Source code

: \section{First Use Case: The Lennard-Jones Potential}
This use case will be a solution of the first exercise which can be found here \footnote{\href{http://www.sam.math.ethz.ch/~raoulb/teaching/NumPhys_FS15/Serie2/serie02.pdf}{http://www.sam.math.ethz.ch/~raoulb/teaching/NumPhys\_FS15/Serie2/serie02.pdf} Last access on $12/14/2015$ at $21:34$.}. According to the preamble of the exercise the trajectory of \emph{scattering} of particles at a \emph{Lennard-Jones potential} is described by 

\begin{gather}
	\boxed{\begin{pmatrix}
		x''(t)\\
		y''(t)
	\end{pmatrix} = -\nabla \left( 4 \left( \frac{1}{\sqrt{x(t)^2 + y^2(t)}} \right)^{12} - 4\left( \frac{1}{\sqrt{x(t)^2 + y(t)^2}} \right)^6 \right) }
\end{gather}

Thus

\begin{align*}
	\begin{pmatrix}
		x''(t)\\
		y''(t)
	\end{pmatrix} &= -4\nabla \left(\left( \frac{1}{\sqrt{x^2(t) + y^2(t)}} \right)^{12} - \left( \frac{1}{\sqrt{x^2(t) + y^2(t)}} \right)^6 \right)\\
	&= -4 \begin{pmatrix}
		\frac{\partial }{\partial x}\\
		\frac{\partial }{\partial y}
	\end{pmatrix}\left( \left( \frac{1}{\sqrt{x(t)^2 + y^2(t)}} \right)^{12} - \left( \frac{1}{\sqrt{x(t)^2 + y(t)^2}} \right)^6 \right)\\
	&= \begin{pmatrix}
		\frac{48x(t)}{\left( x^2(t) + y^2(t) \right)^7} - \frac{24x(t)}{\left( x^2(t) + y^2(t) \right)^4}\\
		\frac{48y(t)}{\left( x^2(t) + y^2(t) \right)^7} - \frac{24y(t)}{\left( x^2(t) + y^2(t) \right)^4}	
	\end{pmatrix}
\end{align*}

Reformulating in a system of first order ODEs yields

Exercise details - Every line above should be retyped exactly as given.

Output below -
Source code

: \section{First Use Case: The Lennard-Jones Potential}
This use case will be a solution of the first exercise which can be found here \footnote{\href{http://www.sam.math.ethz.ch/~raoulb/teaching/NumPhys_FS15/Serie2/serie02.pdf}{http://www.sam.math.ethz.ch/~raoulb/teaching/NumPhys\_FS15/Serie2/serie02.pdf} Last access on $12/14/2015$ at $21:34$.}. According to the preamble of the exercise the trajectory of \emph{scattering} of particles at a \emph{Lennard-Jones potential} is described by 

\begin{gather}
	\boxed{\begin{pmatrix}
		x''(t)\\
		y''(t)
	\end{pmatrix} = -\nabla \left( 4 \left( \frac{1}{\sqrt{x(t)^2 + y^2(t)}} \right)^{12} - 4\left( \frac{1}{\sqrt{x(t)^2 + y(t)^2}} \right)^6 \right) }
\end{gather}

Thus

\begin{align*}
	\begin{pmatrix}
		x''(t)\\
		y''(t)
	\end{pmatrix} &= -4\nabla \left(\left( \frac{1}{\sqrt{x^2(t) + y^2(t)}} \right)^{12} - \left( \frac{1}{\sqrt{x^2(t) + y^2(t)}} \right)^6 \right)\\
	&= -4 \begin{pmatrix}
		\frac{\partial }{\partial x}\\
		\frac{\partial }{\partial y}
	\end{pmatrix}\left( \left( \frac{1}{\sqrt{x(t)^2 + y^2(t)}} \right)^{12} - \left( \frac{1}{\sqrt{x(t)^2 + y(t)^2}} \right)^6 \right)\\
	&= \begin{pmatrix}
		\frac{48x(t)}{\left( x^2(t) + y^2(t) \right)^7} - \frac{24x(t)}{\left( x^2(t) + y^2(t) \right)^4}\\
		\frac{48y(t)}{\left( x^2(t) + y^2(t) \right)^7} - \frac{24y(t)}{\left( x^2(t) + y^2(t) \right)^4}	
	\end{pmatrix}
\end{align*}

Reformulating in a system of first order ODEs yields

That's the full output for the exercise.